### What to produce
Word for word, set down every line of the entries below from the line with "és a lényegtelenek elhagyásához." to the line with "Meglátásom szerint egy", including both, and no other line.

### Listed entries

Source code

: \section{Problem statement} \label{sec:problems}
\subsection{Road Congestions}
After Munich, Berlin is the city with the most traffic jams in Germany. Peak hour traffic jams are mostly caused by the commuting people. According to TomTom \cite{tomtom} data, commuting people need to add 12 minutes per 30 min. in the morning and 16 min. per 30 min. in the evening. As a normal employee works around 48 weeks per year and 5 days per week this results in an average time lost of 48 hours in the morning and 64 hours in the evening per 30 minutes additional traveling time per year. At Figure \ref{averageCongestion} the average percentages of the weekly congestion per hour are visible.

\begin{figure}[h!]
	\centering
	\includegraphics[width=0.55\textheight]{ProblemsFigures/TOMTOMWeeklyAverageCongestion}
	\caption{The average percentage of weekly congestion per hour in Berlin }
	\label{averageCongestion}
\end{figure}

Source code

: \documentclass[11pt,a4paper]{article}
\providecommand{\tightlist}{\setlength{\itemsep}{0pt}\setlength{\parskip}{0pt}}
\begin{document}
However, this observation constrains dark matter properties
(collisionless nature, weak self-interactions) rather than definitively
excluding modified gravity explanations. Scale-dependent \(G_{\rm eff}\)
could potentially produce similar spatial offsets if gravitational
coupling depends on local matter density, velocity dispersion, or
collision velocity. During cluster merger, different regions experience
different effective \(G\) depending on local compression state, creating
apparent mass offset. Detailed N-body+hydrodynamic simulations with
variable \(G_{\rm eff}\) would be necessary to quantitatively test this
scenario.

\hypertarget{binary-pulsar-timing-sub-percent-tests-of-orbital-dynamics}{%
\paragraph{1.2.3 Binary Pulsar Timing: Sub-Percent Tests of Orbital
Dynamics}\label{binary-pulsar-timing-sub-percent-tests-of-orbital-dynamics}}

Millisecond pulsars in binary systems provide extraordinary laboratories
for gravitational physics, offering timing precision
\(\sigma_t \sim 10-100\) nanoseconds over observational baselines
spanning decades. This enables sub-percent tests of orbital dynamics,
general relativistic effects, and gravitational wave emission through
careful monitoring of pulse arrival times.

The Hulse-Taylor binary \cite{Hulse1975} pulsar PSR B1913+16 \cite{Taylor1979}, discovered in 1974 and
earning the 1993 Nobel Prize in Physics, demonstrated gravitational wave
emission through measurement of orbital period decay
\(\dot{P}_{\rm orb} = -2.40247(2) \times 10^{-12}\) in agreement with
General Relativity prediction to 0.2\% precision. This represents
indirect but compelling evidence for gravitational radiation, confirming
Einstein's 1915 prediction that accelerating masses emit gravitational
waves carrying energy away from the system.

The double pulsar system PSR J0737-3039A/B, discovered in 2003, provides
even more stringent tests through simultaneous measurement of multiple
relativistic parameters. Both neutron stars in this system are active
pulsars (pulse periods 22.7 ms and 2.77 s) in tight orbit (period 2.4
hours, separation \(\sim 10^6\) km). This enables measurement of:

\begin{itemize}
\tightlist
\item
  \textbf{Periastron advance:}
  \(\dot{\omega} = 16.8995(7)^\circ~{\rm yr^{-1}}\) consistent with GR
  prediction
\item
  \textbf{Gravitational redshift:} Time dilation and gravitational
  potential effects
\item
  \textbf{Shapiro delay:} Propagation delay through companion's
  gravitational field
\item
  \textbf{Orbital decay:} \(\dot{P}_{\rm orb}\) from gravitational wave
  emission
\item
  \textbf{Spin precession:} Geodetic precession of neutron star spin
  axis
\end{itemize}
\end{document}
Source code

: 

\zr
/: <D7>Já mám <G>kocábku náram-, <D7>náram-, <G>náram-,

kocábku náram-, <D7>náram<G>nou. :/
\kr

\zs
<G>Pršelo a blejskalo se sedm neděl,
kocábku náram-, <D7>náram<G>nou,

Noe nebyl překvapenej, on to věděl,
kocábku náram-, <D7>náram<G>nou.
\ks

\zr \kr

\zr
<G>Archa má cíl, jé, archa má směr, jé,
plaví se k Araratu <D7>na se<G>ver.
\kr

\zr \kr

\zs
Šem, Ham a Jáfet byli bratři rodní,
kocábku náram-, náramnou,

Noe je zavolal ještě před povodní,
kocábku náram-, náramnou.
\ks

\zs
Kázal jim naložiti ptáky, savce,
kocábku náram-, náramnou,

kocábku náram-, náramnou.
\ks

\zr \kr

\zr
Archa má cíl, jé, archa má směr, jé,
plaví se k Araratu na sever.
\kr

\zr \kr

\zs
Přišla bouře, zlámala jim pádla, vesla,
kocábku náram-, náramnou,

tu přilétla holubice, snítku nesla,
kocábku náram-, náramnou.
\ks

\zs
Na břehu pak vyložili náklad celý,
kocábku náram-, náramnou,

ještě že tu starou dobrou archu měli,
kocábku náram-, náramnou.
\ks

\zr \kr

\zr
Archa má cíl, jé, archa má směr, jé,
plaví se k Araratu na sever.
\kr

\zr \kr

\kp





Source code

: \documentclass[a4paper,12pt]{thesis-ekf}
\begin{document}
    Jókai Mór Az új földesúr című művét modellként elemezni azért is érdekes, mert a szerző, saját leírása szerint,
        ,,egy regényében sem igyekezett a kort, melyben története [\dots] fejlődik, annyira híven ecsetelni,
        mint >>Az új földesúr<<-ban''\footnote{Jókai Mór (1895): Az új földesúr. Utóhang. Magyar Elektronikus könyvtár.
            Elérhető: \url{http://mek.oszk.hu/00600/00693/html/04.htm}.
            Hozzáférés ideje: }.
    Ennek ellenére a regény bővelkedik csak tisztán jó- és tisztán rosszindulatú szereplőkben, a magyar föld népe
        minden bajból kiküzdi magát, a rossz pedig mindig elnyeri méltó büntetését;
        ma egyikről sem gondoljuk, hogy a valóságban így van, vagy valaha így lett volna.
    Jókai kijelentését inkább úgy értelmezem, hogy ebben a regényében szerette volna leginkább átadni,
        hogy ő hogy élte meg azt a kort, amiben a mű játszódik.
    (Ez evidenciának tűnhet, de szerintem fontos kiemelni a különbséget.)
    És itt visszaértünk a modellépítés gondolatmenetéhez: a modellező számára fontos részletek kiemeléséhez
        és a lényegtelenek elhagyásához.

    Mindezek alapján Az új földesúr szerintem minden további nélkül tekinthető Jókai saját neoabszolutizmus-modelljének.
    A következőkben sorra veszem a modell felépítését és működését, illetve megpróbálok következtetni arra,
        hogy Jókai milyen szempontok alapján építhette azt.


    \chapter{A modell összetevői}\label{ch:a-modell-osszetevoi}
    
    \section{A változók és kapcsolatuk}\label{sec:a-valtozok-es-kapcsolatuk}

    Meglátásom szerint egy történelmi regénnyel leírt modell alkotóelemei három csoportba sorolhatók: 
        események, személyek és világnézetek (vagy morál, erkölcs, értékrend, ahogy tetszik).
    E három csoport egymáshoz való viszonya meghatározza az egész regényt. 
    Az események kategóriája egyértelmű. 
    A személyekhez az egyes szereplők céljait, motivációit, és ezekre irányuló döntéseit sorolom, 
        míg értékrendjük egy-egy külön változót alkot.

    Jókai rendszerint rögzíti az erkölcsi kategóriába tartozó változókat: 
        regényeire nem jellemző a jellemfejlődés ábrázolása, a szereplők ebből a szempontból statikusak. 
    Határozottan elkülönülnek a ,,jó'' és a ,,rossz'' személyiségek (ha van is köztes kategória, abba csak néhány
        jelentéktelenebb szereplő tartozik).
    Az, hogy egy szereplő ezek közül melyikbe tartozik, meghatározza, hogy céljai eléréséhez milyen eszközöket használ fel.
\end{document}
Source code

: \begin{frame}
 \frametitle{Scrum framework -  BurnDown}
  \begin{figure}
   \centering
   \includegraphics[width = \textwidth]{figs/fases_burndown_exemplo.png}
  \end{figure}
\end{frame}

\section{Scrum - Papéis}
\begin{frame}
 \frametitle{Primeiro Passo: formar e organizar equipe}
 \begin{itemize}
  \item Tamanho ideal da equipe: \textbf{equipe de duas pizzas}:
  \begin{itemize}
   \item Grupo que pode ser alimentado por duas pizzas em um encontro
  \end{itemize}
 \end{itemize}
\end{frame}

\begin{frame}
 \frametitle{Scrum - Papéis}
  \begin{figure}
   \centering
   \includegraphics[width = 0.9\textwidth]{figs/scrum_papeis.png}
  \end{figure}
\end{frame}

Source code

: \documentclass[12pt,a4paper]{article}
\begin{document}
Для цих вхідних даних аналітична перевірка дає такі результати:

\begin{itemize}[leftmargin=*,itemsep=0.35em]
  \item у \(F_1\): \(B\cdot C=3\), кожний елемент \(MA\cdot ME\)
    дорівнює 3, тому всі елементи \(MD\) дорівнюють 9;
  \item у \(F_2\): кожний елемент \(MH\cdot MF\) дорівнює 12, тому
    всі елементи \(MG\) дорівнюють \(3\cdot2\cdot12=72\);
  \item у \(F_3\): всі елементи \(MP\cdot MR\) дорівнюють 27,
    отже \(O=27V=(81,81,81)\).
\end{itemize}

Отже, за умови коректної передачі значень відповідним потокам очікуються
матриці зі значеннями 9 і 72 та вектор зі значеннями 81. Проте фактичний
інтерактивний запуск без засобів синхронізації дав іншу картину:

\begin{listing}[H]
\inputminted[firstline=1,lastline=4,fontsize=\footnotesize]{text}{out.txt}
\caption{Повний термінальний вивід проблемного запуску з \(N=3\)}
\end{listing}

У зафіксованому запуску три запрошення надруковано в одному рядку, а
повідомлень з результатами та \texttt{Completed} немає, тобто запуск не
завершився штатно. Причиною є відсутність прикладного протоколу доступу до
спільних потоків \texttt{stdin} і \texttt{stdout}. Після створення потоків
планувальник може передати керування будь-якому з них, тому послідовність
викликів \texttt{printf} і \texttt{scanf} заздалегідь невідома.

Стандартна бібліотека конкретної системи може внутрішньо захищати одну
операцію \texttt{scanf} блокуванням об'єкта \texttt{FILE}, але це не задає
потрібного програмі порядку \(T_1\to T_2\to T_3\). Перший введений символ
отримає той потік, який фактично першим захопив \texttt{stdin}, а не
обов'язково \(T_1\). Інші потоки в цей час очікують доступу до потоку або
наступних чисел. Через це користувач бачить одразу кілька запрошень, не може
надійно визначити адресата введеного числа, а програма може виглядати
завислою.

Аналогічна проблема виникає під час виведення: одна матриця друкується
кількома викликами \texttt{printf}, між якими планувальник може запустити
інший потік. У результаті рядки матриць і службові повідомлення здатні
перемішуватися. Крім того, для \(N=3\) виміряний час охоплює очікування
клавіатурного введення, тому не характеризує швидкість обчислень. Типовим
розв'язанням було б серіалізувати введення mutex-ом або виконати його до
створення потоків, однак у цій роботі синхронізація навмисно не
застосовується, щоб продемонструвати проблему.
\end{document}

### Response for this exercise
        és a lényegtelenek elhagyásához.

    Mindezek alapján Az új földesúr szerintem minden további nélkül tekinthető Jókai saját neoabszolutizmus-modelljének.
    A következőkben sorra veszem a modell felépítését és működését, illetve megpróbálok következtetni arra,
        hogy Jókai milyen szempontok alapján építhette azt.


    \chapter{A modell összetevői}\label{ch:a-modell-osszetevoi}
    
    \section{A változók és kapcsolatuk}\label{sec:a-valtozok-es-kapcsolatuk}

    Meglátásom szerint egy történelmi regénnyel leírt modell alkotóelemei három csoportba sorolhatók: 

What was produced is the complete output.